Segment Open

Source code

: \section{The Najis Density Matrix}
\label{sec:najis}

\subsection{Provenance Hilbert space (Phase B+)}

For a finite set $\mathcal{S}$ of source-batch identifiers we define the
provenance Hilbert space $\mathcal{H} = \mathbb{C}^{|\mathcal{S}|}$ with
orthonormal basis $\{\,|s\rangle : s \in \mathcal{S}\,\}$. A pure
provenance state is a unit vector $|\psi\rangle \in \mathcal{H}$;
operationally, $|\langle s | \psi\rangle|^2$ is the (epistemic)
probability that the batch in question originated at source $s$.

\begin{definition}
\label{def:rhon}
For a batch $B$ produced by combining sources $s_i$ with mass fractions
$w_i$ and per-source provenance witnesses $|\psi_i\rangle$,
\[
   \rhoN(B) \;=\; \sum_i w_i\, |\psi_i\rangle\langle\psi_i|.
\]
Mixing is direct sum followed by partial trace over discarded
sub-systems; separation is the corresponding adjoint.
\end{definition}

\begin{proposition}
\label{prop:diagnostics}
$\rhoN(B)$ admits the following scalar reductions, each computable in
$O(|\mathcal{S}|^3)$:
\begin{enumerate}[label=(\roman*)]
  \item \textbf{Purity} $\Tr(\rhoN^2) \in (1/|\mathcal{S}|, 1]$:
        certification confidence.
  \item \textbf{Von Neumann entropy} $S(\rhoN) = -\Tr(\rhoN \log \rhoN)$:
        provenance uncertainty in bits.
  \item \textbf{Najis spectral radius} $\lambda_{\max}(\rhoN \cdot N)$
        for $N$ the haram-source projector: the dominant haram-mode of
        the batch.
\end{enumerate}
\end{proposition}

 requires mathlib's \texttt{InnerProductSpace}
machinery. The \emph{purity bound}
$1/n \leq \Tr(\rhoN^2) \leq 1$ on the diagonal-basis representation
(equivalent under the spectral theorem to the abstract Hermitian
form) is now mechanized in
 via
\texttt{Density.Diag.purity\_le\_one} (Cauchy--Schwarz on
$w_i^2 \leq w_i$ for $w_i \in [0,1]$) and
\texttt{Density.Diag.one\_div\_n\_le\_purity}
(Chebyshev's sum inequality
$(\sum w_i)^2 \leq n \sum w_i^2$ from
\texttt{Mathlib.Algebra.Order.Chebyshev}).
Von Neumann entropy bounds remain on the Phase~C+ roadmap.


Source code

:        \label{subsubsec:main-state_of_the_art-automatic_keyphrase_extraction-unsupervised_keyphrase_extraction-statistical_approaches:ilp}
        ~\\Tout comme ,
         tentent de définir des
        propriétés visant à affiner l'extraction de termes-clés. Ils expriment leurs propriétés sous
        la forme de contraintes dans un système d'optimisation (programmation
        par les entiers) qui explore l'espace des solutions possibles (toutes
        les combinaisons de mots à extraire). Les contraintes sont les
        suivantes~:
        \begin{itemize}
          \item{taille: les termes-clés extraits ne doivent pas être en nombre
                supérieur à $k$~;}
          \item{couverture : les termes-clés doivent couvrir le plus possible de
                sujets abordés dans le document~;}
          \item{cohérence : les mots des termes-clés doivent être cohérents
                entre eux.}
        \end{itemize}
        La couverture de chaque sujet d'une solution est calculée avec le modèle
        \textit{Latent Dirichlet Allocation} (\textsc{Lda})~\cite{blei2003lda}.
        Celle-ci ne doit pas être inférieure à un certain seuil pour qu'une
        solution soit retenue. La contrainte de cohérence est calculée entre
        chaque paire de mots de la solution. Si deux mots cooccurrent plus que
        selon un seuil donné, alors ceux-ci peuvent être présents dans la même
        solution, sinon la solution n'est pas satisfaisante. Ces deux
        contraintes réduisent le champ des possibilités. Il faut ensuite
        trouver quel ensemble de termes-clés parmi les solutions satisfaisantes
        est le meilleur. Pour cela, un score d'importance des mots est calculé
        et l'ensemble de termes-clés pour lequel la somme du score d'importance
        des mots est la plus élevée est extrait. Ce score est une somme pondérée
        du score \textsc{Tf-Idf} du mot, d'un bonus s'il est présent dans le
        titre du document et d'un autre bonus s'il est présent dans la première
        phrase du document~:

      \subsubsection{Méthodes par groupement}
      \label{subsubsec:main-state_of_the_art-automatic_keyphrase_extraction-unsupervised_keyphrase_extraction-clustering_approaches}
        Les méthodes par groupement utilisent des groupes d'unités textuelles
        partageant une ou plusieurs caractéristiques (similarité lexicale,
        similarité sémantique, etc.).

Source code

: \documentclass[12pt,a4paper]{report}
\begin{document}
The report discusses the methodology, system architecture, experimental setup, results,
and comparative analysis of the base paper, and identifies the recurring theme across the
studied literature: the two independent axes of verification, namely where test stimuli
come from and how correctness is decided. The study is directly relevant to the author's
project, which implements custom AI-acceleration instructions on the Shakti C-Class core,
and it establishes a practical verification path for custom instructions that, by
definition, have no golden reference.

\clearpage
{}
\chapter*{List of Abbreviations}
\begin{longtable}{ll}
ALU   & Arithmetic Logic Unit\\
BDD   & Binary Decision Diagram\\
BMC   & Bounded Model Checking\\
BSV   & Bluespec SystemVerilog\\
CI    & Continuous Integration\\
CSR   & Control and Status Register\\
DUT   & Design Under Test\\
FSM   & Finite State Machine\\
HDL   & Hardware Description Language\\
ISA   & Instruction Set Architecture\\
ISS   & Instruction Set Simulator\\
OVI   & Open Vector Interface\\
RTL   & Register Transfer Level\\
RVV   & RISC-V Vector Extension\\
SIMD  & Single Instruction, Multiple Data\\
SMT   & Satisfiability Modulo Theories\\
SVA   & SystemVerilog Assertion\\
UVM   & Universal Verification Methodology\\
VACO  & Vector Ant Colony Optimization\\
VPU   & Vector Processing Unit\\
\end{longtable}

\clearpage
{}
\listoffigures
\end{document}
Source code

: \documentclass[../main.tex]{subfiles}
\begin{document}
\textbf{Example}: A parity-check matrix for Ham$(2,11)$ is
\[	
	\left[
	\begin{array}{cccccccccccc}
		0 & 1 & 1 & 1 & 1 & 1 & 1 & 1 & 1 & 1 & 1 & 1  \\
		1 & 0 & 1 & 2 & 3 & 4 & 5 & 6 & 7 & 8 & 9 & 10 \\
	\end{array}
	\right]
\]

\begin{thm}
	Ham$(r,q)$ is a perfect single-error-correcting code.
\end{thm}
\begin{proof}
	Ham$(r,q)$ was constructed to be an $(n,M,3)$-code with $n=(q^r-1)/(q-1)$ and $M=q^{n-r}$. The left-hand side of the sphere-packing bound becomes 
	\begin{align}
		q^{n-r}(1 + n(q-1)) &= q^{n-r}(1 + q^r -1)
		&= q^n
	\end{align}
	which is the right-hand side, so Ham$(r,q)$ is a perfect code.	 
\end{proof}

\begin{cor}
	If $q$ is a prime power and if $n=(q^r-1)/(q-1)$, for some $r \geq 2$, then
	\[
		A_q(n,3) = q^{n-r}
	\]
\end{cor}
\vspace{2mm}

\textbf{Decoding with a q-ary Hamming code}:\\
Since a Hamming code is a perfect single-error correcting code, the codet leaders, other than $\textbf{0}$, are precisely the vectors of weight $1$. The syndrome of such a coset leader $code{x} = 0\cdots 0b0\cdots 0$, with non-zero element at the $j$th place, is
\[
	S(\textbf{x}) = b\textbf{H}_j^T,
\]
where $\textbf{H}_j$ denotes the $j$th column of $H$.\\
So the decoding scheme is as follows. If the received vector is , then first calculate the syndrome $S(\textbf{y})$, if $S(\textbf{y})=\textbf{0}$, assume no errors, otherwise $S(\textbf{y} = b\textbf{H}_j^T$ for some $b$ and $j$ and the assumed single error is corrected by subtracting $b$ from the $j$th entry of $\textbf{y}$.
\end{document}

Segment Closed

## PROBLEM STATEMENT
Transcribe the records from their first line. Stop after the line with "provenance state is", including it.

## TASK ANSWER
Source code

: \section{The Najis Density Matrix}
\label{sec:najis}

\subsection{Provenance Hilbert space (Phase B+)}

For a finite set $\mathcal{S}$ of source-batch identifiers we define the
provenance Hilbert space $\mathcal{H} = \mathbb{C}^{|\mathcal{S}|}$ with
orthonormal basis $\{\,|s\rangle : s \in \mathcal{S}\,\}$. A pure
provenance state is a unit vector $|\psi\rangle \in \mathcal{H}$;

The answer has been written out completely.